Syntax Tests: Caret misaligned with multi-byte chars in UTF-8

While testing with the new Hugo syntax I encountered a stray behaviour in tests where there are multibyte encoded characters. Basically, the test caret starts to disalign with the above line when a multi-byte char is encountered.

My guess is that the test code always assumes that each character in the above line maps to a single byte, and keeps counting columns without accounting with multiple bytes in UTF-8 files.

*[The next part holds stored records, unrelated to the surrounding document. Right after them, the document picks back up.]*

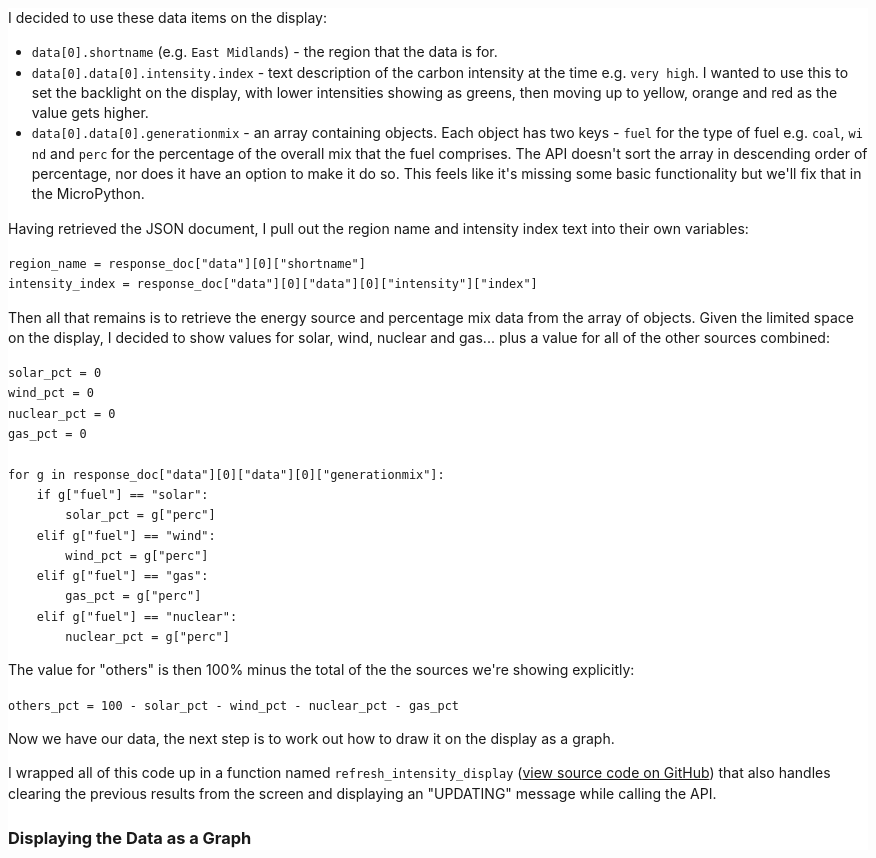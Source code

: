 <script src="https://gist.github.com/simonprickett/f85870a3c72dc946425c14b0d7c4af55.js"></script>

I decided to use these data items on the display:

* `data[0].shortname` (e.g. `East Midlands`) - the region that the data is for.
* `data[0].data[0].intensity.index` - text description of the carbon intensity at the time e.g. `very high`.  I wanted to use this to set the backlight on the display, with lower intensities showing as greens, then moving up to yellow, orange and red as the value gets higher.
* `data[0].data[0].generationmix` - an array containing objects.  Each object has two keys - `fuel` for the type of fuel e.g. `coal`, `wind` and `perc` for the percentage of the overall mix that the fuel comprises.  The API doesn't sort the array in descending order of percentage, nor does it have an option to make it do so.  This feels like it's missing some basic functionality but we'll fix that in the MicroPython.

Having retrieved the JSON document, I pull out the region name and intensity index text into their own variables:

```
region_name = response_doc["data"][0]["shortname"]
intensity_index = response_doc["data"][0]["data"][0]["intensity"]["index"]
```

Then all that remains is to retrieve the energy source and percentage mix data from the array of objects.  Given the limited space on the display, I decided to show values for solar, wind, nuclear and gas... plus a value for all of the other sources combined:

```
solar_pct = 0
wind_pct = 0
nuclear_pct = 0
gas_pct = 0

for g in response_doc["data"][0]["data"][0]["generationmix"]:
    if g["fuel"] == "solar":
        solar_pct = g["perc"]
    elif g["fuel"] == "wind":
        wind_pct = g["perc"]
    elif g["fuel"] == "gas":
        gas_pct = g["perc"]
    elif g["fuel"] == "nuclear":
        nuclear_pct = g["perc"]
```

The value for "others" is then 100% minus the total of the the sources we're showing explicitly:

```
others_pct = 100 - solar_pct - wind_pct - nuclear_pct - gas_pct
```

Now we have our data, the next step is to work out how to draw it on the display as a graph.

I wrapped all of this code up in a function named `refresh_intensity_display` ([view source code on GitHub](https://github.com/pimoroni/pimoroni-pico/blob/3d8f8c9a830bb39b42c0e139bda52f5c4b67dbed/micropython/examples/gfx_pack/carbon_intensity.py#L62)) that also handles clearing the previous results from the screen and displaying an "UPDATING" message while calling the API.

### Displaying the Data as a Graph
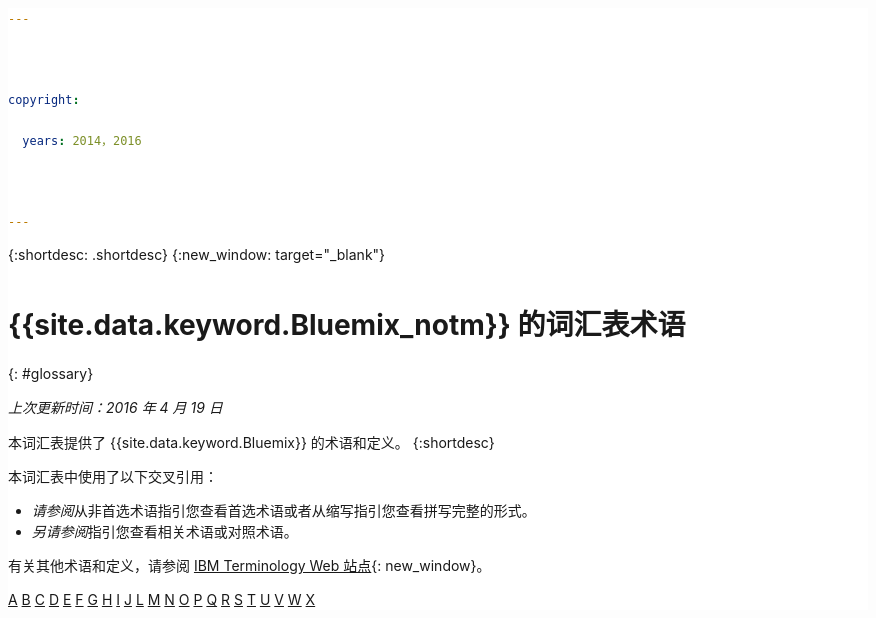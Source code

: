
 ```yaml
---

 

copyright:

  years: 2014，2016

 

---
```


{:shortdesc: .shortdesc}
{:new_window: target="_blank"}

# {{site.data.keyword.Bluemix_notm}} 的词汇表术语 
{: #glossary}

*上次更新时间：2016 年 4 月 19 日*

本词汇表提供了 {{site.data.keyword.Bluemix}} 的术语和定义。
{:shortdesc}

本词汇表中使用了以下交叉引用：

- *请参阅*从非首选术语指引您查看首选术语或者从缩写指引您查看拼写完整的形式。
- *另请参阅*指引您查看相关术语或对照术语。


有关其他术语和定义，请参阅 [IBM Terminology Web 站点](http://www-01.ibm.com/software/globalization/terminology/){: new_window}。




[A](#glossa)
[B](#glossb)
[C](#glossc)
[D](#glossd)
[E](#glosse)
[F](#glossf)
[G](#glossg)
[H](#glossh)
[I](#glossi)
[J](#glossj)
[L](#glossl)
[M](#glossm)
[N](#glossn)
[O](#glosso)
[P](#glossp)
[Q](#glossq)
[R](#glossr)
[S](#glosss)
[T](#glosst)
[U](#glossu)
[V](#glossv)
[W](#glossw)
[X](#glossx)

If you look at this test file:

https://gitlab.com/tajmone/highlight-test-suite/blob/master/hugo/syntax_test_strings.hug#L134

You'll notice that I had to limit the actual carets when dealing with the acute accent ´ because I was getting error reports mentioning columns where there wasn't actually a caret for testing.

This acute accent business is an edge case, and I had to struggle a bit to cover matching it in escape sequences (defined as Interpolation) because the character could be a single byte in ISO-8859-1 or two-bytes in UTF-8.

So I had to create an ASCII test file too for this:

https://gitlab.com/tajmone/highlight-test-suite/blob/master/hugo/syntax_test_interpolation-ascii.hug

In the syntax definition, I had to cover both the ASCII version of the accent as well as the UTF-8 version, because although Hugo sources are usually in ISO-8859-1, inside Asciidoctor documentation project they'll be either pasted inside UTF-8 documents, or included externally as UTF-8 converted files (because Asciidoctor doesn't support ISO encoded files).

--[[
NOTE: The RegEx below defines twice the acute accent (´) char because depending
      on wether the source is in ASCII/ISO-8859-1 or UTF-8 its encoding will
      differ (the former is the expected encoding for Hugo sourceS, but the
      latter might be encountered in documentation projects).               --]]
  Interpolation = [=[ (?x)(\\(?:
    \xC2\xB4[a-zA-Z]  | # Acute accent (´) in UTF-8 docs will be $c2 $b4.
    [`´~\^:][a-zA-Z]  | # Note: acute accent in ASCII format also found here.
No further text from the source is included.